Sure, and this is exactly how you can do it.

>> From the syntax you proposed, it would be something like this I
> believe:
>
> cut A < <<obj ... end

What makes you say so? Given that subclassing is done like "class A < B" 
it does not mean that opening the singleton class of B look like "class A 
< << B". Some here. If you want to give the cut a name, use "cut A < B", 
if you want to cut the metaclass, use "cut << B", and if you want an 
anonymous cut, use "Cut.new(A)".

> I didn't see anything in the proposal about cutting the
> meta-class of an object, but the above seems like what the
> syntax would be.  Naming the cut just seems unnecessarily
> verbose and complicates the concept.

Then it must be missing from the proposal, it was certainly intended to be 
possible. As for the unnecessary complexity, I don't agree. Naming the cut 
allows you to access it again, and change methods ro remove them, etc. It 
gives you a handle on them.

> Here are 2 other ideas that accomplish the majority of what you
> are talking about without being so grandiose:
>
> - have another type of def/#define_method (maybe
> redef/#redefine_method) that allows redefinition of a method
> such that "super" is treated as the previous definition.

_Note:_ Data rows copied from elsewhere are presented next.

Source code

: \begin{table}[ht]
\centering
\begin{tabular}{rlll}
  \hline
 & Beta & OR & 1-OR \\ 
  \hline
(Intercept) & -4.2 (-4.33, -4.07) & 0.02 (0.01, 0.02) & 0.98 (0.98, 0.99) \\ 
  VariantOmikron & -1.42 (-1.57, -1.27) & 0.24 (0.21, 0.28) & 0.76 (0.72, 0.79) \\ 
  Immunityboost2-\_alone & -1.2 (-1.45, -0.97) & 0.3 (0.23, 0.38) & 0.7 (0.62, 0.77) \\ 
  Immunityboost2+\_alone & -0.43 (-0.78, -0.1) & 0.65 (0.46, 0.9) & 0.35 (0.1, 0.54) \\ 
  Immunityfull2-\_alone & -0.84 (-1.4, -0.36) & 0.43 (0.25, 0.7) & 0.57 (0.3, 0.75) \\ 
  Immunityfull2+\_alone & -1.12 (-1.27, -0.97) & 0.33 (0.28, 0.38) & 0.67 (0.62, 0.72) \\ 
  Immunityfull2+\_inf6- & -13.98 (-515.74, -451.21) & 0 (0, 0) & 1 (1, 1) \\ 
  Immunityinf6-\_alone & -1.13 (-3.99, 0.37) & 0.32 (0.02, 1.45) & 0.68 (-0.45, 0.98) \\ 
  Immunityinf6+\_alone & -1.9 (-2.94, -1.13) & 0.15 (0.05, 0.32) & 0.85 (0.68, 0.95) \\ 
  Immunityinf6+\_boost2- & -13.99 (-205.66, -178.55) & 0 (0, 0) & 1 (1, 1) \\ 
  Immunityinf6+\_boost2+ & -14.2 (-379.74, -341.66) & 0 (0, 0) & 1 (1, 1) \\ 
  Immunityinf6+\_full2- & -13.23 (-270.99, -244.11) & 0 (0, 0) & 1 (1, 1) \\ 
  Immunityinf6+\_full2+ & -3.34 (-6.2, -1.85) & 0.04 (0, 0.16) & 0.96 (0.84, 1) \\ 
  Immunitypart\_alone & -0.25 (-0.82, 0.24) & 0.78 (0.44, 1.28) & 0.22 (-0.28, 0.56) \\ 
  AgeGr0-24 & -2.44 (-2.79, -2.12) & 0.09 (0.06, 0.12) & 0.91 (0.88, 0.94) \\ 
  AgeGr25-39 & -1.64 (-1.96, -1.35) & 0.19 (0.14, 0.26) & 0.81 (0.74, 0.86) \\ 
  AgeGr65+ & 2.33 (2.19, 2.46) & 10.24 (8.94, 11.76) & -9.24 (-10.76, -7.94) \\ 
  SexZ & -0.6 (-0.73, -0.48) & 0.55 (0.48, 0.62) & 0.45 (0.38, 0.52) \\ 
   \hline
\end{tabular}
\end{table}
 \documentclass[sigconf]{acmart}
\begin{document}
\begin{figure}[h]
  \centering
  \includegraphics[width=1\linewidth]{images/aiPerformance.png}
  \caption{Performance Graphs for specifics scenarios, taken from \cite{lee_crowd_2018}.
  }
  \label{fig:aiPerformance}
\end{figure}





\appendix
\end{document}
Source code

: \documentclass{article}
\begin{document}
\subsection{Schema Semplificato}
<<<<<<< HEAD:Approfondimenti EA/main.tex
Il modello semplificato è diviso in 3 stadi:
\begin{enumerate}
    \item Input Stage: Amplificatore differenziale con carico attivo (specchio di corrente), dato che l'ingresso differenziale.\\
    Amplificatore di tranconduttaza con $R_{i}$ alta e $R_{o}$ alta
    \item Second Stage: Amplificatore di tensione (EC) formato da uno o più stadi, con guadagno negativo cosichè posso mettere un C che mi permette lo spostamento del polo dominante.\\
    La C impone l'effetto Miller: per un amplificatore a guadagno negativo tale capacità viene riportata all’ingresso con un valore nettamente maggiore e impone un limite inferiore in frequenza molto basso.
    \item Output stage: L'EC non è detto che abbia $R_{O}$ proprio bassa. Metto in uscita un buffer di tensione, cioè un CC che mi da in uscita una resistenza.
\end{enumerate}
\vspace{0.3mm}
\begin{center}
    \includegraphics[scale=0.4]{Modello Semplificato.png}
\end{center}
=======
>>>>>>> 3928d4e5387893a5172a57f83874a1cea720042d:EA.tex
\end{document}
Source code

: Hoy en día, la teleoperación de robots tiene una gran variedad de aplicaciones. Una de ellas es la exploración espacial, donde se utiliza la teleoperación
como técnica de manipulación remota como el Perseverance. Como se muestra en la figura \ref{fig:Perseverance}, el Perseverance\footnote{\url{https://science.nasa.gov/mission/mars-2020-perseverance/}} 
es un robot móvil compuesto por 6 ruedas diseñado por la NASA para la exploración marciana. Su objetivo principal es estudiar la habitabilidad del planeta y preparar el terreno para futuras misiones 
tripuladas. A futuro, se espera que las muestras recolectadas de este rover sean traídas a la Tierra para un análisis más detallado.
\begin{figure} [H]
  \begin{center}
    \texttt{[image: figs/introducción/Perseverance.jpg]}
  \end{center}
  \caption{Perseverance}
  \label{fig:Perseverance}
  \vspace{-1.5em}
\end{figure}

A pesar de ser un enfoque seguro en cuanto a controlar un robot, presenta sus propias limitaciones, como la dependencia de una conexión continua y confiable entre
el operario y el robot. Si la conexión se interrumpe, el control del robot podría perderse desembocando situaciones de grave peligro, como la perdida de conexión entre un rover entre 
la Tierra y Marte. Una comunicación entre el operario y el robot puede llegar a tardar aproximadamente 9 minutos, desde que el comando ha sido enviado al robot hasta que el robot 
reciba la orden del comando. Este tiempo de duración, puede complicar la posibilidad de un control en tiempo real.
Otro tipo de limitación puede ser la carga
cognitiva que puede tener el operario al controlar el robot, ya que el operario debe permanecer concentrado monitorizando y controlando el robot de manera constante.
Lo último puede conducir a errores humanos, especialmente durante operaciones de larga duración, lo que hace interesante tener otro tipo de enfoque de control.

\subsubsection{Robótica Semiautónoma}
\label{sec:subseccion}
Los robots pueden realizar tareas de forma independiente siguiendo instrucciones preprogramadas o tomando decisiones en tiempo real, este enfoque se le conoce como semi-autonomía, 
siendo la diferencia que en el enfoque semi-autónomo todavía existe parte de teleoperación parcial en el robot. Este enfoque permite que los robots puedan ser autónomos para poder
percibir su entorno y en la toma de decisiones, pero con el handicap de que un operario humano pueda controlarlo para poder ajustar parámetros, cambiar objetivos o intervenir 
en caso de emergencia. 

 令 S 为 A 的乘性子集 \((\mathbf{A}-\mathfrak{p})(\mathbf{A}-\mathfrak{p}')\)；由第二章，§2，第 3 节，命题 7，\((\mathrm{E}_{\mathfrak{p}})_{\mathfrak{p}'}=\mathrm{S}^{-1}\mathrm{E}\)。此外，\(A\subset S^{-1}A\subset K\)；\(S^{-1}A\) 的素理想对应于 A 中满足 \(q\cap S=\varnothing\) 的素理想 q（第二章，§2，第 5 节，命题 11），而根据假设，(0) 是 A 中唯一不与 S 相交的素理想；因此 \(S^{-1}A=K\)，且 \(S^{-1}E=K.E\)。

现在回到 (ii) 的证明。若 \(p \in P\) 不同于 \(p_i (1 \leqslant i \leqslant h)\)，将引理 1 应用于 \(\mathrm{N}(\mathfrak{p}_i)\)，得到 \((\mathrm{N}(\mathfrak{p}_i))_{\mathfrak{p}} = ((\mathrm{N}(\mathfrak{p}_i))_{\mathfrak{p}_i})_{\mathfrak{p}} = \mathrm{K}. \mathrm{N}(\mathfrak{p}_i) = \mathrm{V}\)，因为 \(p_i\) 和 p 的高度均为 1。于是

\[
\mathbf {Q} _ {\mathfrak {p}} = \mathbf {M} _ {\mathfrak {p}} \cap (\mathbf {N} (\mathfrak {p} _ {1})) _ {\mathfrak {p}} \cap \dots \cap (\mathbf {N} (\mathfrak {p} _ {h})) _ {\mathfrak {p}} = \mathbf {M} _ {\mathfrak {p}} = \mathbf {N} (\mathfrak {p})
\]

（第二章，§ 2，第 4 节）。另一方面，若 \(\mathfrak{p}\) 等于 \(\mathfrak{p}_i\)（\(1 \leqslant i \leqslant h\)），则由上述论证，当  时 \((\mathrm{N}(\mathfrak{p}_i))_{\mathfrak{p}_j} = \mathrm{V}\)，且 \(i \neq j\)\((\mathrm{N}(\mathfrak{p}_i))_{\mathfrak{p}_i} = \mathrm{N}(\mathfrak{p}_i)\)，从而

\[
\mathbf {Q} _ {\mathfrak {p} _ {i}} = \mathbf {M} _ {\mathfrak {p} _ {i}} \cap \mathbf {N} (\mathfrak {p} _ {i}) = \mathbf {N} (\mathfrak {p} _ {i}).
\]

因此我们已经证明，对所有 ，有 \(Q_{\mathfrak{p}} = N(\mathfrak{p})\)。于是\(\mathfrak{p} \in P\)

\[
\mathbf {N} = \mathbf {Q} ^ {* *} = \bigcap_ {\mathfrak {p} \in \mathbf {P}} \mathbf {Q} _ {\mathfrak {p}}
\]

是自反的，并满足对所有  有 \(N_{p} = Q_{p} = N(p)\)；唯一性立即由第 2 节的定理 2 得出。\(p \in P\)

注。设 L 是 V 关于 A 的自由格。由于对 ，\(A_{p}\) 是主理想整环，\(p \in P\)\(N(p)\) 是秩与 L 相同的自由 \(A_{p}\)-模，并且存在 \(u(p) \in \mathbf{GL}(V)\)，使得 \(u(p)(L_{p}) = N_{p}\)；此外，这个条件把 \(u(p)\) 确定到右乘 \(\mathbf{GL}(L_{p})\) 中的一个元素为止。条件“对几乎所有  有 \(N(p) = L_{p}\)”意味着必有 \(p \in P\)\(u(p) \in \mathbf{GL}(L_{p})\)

In a way this is what Matz wanted to do with "def method:wrap", it's just 
a different syntax. A big problem with this is how to manage these 
redefinitions. How do you propose we redefine or remove a specific 
rededinition if there are many for the same method?

> - have another keyword like "super" that means previous
> definition.

We've been over that in our discussions before. One problem is that that 
keyword can be hidden inside an eval and all, which makes it impossible to 
determine whether the previous definition is actually called. This causes 
a problem with garbage collecting previous method definitions, as it is 
impossible to determine the dead ones automatically in all possible cases.

Also, this does still not allow the redefinitions to be managed in any 
sensible way.

> Right now you can actually manually do something like the
> above:
>
> class C
>  def foo;"foo";end
> end
>
> c = C.new
>
> c.foo # => "foo"
>
> class C
>  foo1 = instance_method(:foo)
>  define_method(:foo) { "{"+foo1.bind(self).call+"}" }
> end
>
> c.foo # => "{foo}"
>
> class C
>  foo1 = instance_method(:foo)
>  define_method(:foo) { "["+foo1.bind(self).call+"]" }
> end
>
> c.foo # => "[{foo}]"
>
> Pretty sweet, huh?  I wasn't sure if foo1 kept the previous
> definition until I tried it, but apparently it does.
> 
> Maybe just an easier way to do the above is all that is needed.
> I think the above covers what is really needed for AOP - and
> we already have it.  Just simpler syntax is needed IMO.  No
> extra baggage needs to be added to the class data structures.
>
> I'm not sure why you guys made such a lengthy RCR.  I think I
> have the concept now, but with all of the verbosity, it makes
> it difficult to figure out what you are really proposing.  I
> think a much more concise RCR would have been better.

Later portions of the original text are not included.